Biggest crowd for an actual sporting event (as opposed to scripted, choreographed "sports entertainment" live theatre): 54,088 for the Canadian Football League's 1989 Grey Cup between Saskatchewan and Hamilton. OK, American football fans: What are the nicknames of those two teams? Answers below.
Greatest pre-GSP moment: Oct. 23, 1993, when Joe Carter's walkoff home run gave the Toronto Blue Jays their second consecutive World Series title.
Size matters: Eight 747 airplanes or 516 African elephants can fit on the field. (This is according to the Rogers Centre website; I did not bring in the pachyderms myself to check.) And a 31-story building would fit under the retractable roof, which will be closed for UFC 129.
Famous people who've appeared there: Aside from the various Blue Jays, CFL Toronto Argonauts and even NFL preseason Buffalo Bills, not to mention Billy Graham and "Stone Cold" Steve Austin, the ballpark has been host to a variety of celebrities, ranging from the Dalai Lama to author J.K. Rowling, the latter of whom either gave a Harry Potter reading or provided commentary for the Quidditch World Cup.
No-sweat-for-Canadians, no-chance-for-Americans trivia answers: The Saskatchewan Tiger-Cats and the Hamilton Roughriders.
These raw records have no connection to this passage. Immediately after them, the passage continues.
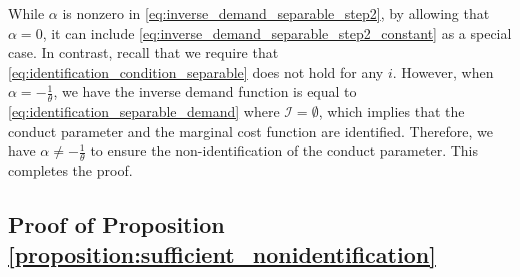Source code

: \documentclass[11pt, a4paper]{article}
\begin{document}
While $\alpha$ is nonzero in \eqref{eq:inverse_demand_separable_step2}, by allowing that $\alpha = 0$, it can include \eqref{eq:inverse_demand_separable_step2_constant} as a special case.
In contrast, recall that we require that \eqref{eq:identification_condition_separable} does not hold for any $i$.
However, when $\alpha = -\frac{1}{\theta}$, we have the inverse demand function is equal to \eqref{eq:identification_separable_demand} where $\mathcal{I} = \emptyset$, which implies that the conduct parameter and the marginal cost function are identified. 
Therefore, we have $\alpha \ne -\frac{1}{\theta}$ to ensure the non-identification of the conduct parameter.
This completes the proof.






\subsection{Proof of Proposition \ref{proposition:sufficient_nonidentification}}
\end{document}
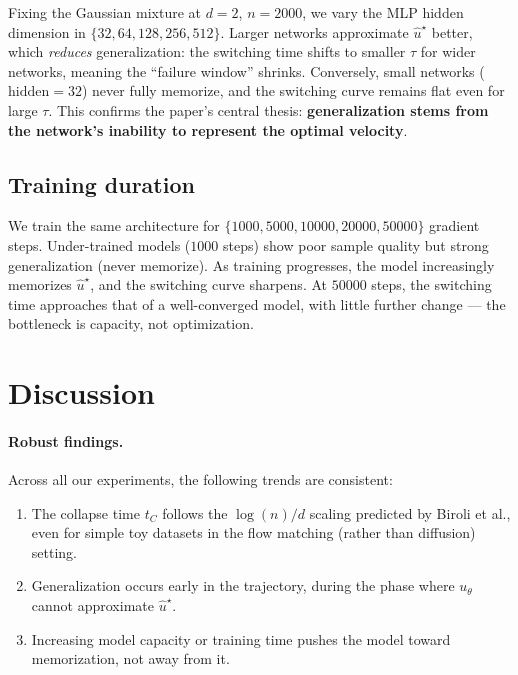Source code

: \documentclass[10pt,a4paper]{article}
\theoremstyle{definition}
\begin{document}
Fixing the Gaussian mixture at $d = 2$, $n = 2000$, we vary the MLP hidden dimension in $\{32, 64, 128, 256, 512\}$.
Larger networks approximate $\hat{u}^\star$ better, which \emph{reduces} generalization: the switching time shifts to smaller $\tau$ for wider networks, meaning the ``failure window'' shrinks.
Conversely, small networks ($\mathrm{hidden} = 32$) never fully memorize, and the switching curve remains flat even for large $\tau$.
This confirms the paper's central thesis: \textbf{generalization stems from the network's inability to represent the optimal velocity}.

\subsection{Training duration}

We train the same architecture for $\{1000, 5000, 10000, 20000, 50000\}$ gradient steps.
Under-trained models ($1000$ steps) show poor sample quality but strong generalization (never memorize).
As training progresses, the model increasingly memorizes $\hat{u}^\star$, and the switching curve sharpens.
At $50000$ steps, the switching time approaches that of a well-converged model, with little further change --- the bottleneck is capacity, not optimization.

\section{Discussion}\label{sec:discussion}

\paragraph{Robust findings.}
Across all our experiments, the following trends are consistent:
\begin{enumerate}[nosep,leftmargin=1.5em]
    \item The collapse time $t_C$ follows the $\log(n)/d$ scaling predicted by Biroli et al., even for simple toy datasets in the flow matching (rather than diffusion) setting.
    \item Generalization occurs early in the trajectory, during the phase where $u_\theta$ cannot approximate $\hat{u}^\star$.
    \item Increasing model capacity or training time pushes the model toward memorization, not away from it.
\end{enumerate}
\end{document}
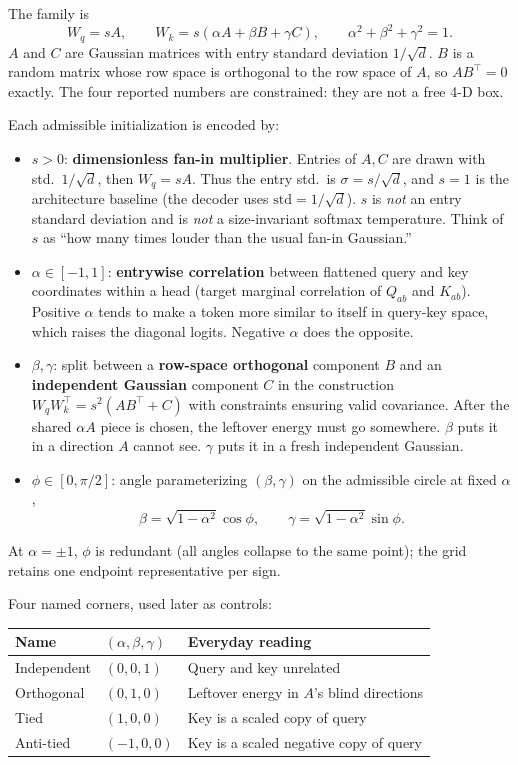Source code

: \documentclass[11pt,a4paper]{report}
\begin{document}
The family is
\[
W_q = sA, \qquad W_k = s(\alpha A + \beta B + \gamma C),
\qquad \alpha^2+\beta^2+\gamma^2=1.
\]
$A$ and $C$ are Gaussian matrices with entry standard deviation $1/\sqrt{d}$. $B$ is a random matrix whose row space is orthogonal to the row space of $A$, so $AB^\top=0$ exactly. The four reported numbers are constrained: they are not a free 4-D box.

Each admissible initialization is encoded by:
\begin{itemize}[leftmargin=*]
  \item $s>0$: \textbf{dimensionless fan-in multiplier}. Entries of $A,C$ are drawn with std.\ $1/\sqrt{d}$, then $W_q=sA$. Thus the entry std.\ is $\sigma=s/\sqrt{d}$, and $s=1$ is the architecture baseline (the decoder uses $\mathrm{std}=1/\sqrt{d}$). $s$ is \emph{not} an entry standard deviation and is \emph{not} a size-invariant softmax temperature. Think of $s$ as ``how many times louder than the usual fan-in Gaussian.''
  \item $\alpha\in[-1,1]$: \textbf{entrywise correlation} between flattened query and key coordinates within a head (target marginal correlation of $Q_{ab}$ and $K_{ab}$). Positive $\alpha$ tends to make a token more similar to itself in query-key space, which raises the diagonal logits. Negative $\alpha$ does the opposite.
  \item $\beta,\gamma$: split between a \textbf{row-space orthogonal} component $B$ and an \textbf{independent Gaussian} component $C$ in the construction $W_q W_k^\top = s^2(AB^\top + C)$ with constraints ensuring valid covariance. After the shared $\alpha A$ piece is chosen, the leftover energy must go somewhere. $\beta$ puts it in a direction $A$ cannot see. $\gamma$ puts it in a fresh independent Gaussian.
  \item $\phi\in[0,\pi/2]$: angle parameterizing $(\beta,\gamma)$ on the admissible circle at fixed $\alpha$,
  \[
  \beta=\sqrt{1-\alpha^2}\cos\phi, \qquad \gamma=\sqrt{1-\alpha^2}\sin\phi.
  \]
\end{itemize}

At $\alpha=\pm 1$, $\phi$ is redundant (all angles collapse to the same point); the grid retains one endpoint representative per sign.

Four named corners, used later as controls:
\begin{center}
\begin{tabular}{lll}
\toprule
Name & $(\alpha,\beta,\gamma)$ & Everyday reading \\
\midrule
Independent & $(0,0,1)$ & Query and key unrelated \\
Orthogonal & $(0,1,0)$ & Leftover energy in $A$'s blind directions \\
Tied & $(1,0,0)$ & Key is a scaled copy of query \\
Anti-tied & $(-1,0,0)$ & Key is a scaled negative copy of query \\
\bottomrule
\end{tabular}
\end{center}
\end{document}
Is that the answer you had? It is? Well, guess what: I reversed the names to guard against wandering eyes cheating. The Roughriders actually play in Regina, Saskatchewan, the Tiger-Cats in Hamilton, Ontario.
Get a room ...
You weren't one of the lucky 55,000 who scored UFC 129 tickets, but you want to be in Toronto for the fights? The Renaissance Hotel, located adjacent to the Rogers Centre, has a deal for you. For $1,300, you and three friends can stay in one of the hotel's 68 "stadium view" rooms, with a picture window opening up on the action inside the ballpark. It'll actually cost you a little more than the $325-a-person room fee, assuming you and your buddies want to eat and drink (hotel catering only; no outside food and beverages allowed). You'll also have to pass through several security checkpoints and wear wristbands, refrain from smoking, hang no banners from the window, follow hotel guidelines on room lighting and buy a round of cocktails for UFC management. OK, not that last one.
... but just because there's a bed in the room, don't get any ideas
Several times during the ballpark's and hotel's joint history, room guests have been seen engaging in innocent private moments by a stadium full of lascivious voyeurs. Or maybe it's the other way around. When the ballpark first opened, a risqué couple's hotel hanky panky was shown on the Jumbotron during a Blue Jays game. Couples have been caught doing the same at least two other times, and once a man was spied at his room's picture window having his own little privates party. Now hotel guests must sign an agreement stating they will not engage in any lewd activities ... or at least pull the shades before they do.